→ **RECORDS FOR PROCESSING**:
○ ○ ○
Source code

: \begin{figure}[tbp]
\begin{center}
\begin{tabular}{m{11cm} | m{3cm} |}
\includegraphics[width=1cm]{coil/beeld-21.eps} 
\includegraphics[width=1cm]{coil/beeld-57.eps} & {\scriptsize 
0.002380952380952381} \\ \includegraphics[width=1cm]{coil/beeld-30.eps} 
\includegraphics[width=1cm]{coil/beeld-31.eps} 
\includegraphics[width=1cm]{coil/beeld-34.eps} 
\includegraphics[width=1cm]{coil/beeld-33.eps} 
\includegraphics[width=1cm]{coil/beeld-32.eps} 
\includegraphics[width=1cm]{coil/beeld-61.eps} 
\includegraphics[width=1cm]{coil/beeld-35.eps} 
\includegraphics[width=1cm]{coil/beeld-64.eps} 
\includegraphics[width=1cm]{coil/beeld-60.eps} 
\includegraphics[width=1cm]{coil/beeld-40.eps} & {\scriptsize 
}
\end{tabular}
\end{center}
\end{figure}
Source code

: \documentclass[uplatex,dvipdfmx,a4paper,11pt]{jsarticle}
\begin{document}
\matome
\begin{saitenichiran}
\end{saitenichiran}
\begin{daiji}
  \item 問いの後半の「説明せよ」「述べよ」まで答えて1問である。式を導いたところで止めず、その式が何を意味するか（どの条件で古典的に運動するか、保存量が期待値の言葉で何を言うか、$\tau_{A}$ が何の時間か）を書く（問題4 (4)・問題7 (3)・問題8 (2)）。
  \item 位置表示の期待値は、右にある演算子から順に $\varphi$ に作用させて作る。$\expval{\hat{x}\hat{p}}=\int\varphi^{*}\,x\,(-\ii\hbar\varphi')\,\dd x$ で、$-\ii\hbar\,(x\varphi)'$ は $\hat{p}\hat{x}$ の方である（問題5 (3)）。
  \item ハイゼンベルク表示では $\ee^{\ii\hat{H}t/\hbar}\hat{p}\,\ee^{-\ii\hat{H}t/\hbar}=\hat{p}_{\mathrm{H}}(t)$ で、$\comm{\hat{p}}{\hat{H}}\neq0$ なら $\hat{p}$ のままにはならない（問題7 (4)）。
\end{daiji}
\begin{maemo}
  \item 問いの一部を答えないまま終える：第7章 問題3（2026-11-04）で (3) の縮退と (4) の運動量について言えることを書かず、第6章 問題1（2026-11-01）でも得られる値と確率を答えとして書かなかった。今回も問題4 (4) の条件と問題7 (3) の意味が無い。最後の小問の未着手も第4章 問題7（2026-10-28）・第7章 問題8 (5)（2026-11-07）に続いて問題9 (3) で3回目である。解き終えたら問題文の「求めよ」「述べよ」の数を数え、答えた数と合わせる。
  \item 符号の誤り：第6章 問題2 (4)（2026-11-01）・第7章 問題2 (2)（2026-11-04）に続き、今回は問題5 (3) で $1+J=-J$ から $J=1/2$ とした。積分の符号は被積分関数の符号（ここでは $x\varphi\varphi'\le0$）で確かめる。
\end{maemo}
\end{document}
○ ○ ○
→ **AIM OF THE TASK**: Go over the listing above and copy out each line that includes "varphi".

→ **YOUR RESPONSE**:
  \item 位置表示の期待値は、右にある演算子から順に $\varphi$ に作用させて作る。$\expval{\hat{x}\hat{p}}=\int\varphi^{*}\,x\,(-\ii\hbar\varphi')\,\dd x$ で、$-\ii\hbar\,(x\varphi)'$ は $\hat{p}\hat{x}$ の方である（問題5 (3)）。
  \item 符号の誤り：第6章 問題2 (4)（2026-11-01）・第7章 問題2 (2)（2026-11-04）に続き、今回は問題5 (3) で $1+J=-J$ から $J=1/2$ とした。積分の符号は被積分関数の符号（ここでは $x\varphi\varphi'\le0$）で確かめる。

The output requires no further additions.